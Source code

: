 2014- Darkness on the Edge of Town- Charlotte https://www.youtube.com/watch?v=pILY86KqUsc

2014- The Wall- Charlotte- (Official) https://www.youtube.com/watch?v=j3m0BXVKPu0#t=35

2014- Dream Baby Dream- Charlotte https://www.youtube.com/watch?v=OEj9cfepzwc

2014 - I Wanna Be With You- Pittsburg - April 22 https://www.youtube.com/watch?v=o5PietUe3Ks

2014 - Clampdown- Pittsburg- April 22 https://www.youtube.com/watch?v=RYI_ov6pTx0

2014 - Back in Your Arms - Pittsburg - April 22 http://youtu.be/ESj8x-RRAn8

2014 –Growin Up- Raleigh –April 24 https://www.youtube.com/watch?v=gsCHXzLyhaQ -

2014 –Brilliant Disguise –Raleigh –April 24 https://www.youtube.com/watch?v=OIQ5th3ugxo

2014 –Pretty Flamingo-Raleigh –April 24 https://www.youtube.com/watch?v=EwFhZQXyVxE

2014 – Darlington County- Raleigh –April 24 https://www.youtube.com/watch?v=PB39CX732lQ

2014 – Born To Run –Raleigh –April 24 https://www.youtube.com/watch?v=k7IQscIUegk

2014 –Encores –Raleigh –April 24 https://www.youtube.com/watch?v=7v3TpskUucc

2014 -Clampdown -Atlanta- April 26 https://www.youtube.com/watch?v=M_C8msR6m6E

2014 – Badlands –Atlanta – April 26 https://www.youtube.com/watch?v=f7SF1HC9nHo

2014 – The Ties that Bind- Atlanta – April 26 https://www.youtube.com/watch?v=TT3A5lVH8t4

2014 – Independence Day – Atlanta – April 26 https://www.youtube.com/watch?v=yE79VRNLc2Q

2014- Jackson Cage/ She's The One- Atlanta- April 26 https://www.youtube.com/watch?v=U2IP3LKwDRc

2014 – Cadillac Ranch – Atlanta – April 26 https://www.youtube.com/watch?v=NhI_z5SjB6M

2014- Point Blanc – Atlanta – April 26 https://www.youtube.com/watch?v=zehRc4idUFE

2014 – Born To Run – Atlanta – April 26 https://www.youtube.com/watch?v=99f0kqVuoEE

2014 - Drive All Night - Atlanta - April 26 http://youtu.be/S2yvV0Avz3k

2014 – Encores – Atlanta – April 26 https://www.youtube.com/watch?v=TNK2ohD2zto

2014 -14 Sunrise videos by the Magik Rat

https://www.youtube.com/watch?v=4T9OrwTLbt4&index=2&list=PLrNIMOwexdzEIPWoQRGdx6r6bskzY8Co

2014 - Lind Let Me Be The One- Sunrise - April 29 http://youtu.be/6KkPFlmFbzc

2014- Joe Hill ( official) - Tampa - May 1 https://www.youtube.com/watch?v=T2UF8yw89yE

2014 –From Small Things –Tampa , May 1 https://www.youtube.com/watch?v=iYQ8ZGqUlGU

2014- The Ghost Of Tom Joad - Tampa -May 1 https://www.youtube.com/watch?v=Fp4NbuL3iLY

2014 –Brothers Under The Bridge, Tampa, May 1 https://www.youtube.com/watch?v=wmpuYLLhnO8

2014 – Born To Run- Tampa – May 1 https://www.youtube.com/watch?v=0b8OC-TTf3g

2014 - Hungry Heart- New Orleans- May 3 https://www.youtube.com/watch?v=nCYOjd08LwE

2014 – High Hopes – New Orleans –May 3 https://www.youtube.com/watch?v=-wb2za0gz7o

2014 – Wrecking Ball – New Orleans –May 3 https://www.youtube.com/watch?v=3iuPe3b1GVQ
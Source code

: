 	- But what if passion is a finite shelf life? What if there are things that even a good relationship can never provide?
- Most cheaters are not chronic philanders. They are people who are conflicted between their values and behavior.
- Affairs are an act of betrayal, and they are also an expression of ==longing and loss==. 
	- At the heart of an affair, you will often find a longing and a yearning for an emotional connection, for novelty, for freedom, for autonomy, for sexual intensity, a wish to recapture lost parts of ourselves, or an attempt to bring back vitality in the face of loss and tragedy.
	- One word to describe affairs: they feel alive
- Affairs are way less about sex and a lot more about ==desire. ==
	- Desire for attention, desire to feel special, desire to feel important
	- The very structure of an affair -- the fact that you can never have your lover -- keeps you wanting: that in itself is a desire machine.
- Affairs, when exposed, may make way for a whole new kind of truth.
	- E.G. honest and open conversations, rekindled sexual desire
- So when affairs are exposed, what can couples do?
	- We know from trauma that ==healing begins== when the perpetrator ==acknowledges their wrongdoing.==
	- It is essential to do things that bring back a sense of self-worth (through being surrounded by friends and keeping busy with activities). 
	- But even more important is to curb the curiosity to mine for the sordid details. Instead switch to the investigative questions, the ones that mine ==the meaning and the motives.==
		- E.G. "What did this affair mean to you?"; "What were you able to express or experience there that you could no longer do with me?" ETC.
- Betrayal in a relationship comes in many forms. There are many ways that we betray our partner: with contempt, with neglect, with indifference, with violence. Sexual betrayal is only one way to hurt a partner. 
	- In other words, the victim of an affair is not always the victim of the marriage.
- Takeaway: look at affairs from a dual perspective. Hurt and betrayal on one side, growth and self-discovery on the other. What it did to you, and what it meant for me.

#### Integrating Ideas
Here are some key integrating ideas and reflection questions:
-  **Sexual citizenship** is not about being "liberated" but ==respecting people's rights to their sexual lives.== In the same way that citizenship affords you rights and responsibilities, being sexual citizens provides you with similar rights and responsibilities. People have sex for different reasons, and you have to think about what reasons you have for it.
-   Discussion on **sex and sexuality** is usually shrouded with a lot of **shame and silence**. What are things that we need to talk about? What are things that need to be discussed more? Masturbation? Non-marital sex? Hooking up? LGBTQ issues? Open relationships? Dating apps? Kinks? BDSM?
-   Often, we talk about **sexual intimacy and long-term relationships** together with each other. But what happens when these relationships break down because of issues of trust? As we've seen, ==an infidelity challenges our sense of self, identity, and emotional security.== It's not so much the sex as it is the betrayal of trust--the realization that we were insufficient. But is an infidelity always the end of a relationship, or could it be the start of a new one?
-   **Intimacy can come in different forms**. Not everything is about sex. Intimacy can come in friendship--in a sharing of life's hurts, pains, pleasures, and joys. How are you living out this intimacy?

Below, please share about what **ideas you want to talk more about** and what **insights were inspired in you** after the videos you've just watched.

### Task directions
Quote the data above from the line containing "- Affairs, when" to the line containing "have for it.", inclusive, and stop.

### Written answer
- Affairs, when exposed, may make way for a whole new kind of truth.
	- E.G. honest and open conversations, rekindled sexual desire
- So when affairs are exposed, what can couples do?
	- We know from trauma that ==healing begins== when the perpetrator ==acknowledges their wrongdoing.==
	- It is essential to do things that bring back a sense of self-worth (through being surrounded by friends and keeping busy with activities). 
	- But even more important is to curb the curiosity to mine for the sordid details. Instead switch to the investigative questions, the ones that mine ==the meaning and the motives.==
		- E.G. "What did this affair mean to you?"; "What were you able to express or experience there that you could no longer do with me?" ETC.
- Betrayal in a relationship comes in many forms. There are many ways that we betray our partner: with contempt, with neglect, with indifference, with violence. Sexual betrayal is only one way to hurt a partner. 
	- In other words, the victim of an affair is not always the victim of the marriage.
- Takeaway: look at affairs from a dual perspective. Hurt and betrayal on one side, growth and self-discovery on the other. What it did to you, and what it meant for me.

#### Integrating Ideas
Here are some key integrating ideas and reflection questions:
-  **Sexual citizenship** is not about being "liberated" but ==respecting people's rights to their sexual lives.== In the same way that citizenship affords you rights and responsibilities, being sexual citizens provides you with similar rights and responsibilities. People have sex for different reasons, and you have to think about what reasons you have for it.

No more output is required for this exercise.